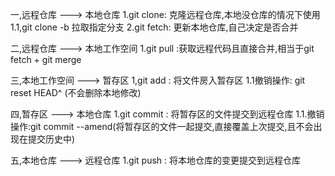 一,远程仓库 ---> 本地仓库
1.git clone: 克隆远程仓库,本地没仓库的情况下使用
	1.1,git clone -b 拉取指定分支
2.git fetch: 更新本地仓库,自己决定是否合并


二,远程仓库 ---> 本地工作空间
1.git pull :获取远程代码且直接合并,相当于git fetch + git merge

三,本地工作空间 ---> 暂存区
1,git add : 将文件房入暂存区
	1.1撤销操作: git reset HEAD^ (不会删除本地修改)


四,暂存区 --->  本地仓库
1.git commit : 将暂存区的文件提交到远程仓库
	1.1.撤销操作:git commit --amend(将暂存区的文件一起提交,直接覆盖上次提交,且不会出现在提交历史中)
	
五,本地仓库 ---> 远程仓库
1.git push : 将本地仓库的变更提交到远程仓库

> PROMPT
The records above, minus their pictures, are to be returned word for word.

> TASK ANSWER
 一,远程仓库 ---> 本地仓库
1.git clone: 克隆远程仓库,本地没仓库的情况下使用
	1.1,git clone -b 拉取指定分支
2.git fetch: 更新本地仓库,自己决定是否合并


二,远程仓库 ---> 本地工作空间
1.git pull :获取远程代码且直接合并,相当于git fetch + git merge

三,本地工作空间 ---> 暂存区
1,git add : 将文件房入暂存区
	1.1撤销操作: git reset HEAD^ (不会删除本地修改)


四,暂存区 --->  本地仓库
1.git commit : 将暂存区的文件提交到远程仓库
	1.1.撤销操作:git commit --amend(将暂存区的文件一起提交,直接覆盖上次提交,且不会出现在提交历史中)
	
五,本地仓库 ---> 远程仓库
1.git push : 将本地仓库的变更提交到远程仓库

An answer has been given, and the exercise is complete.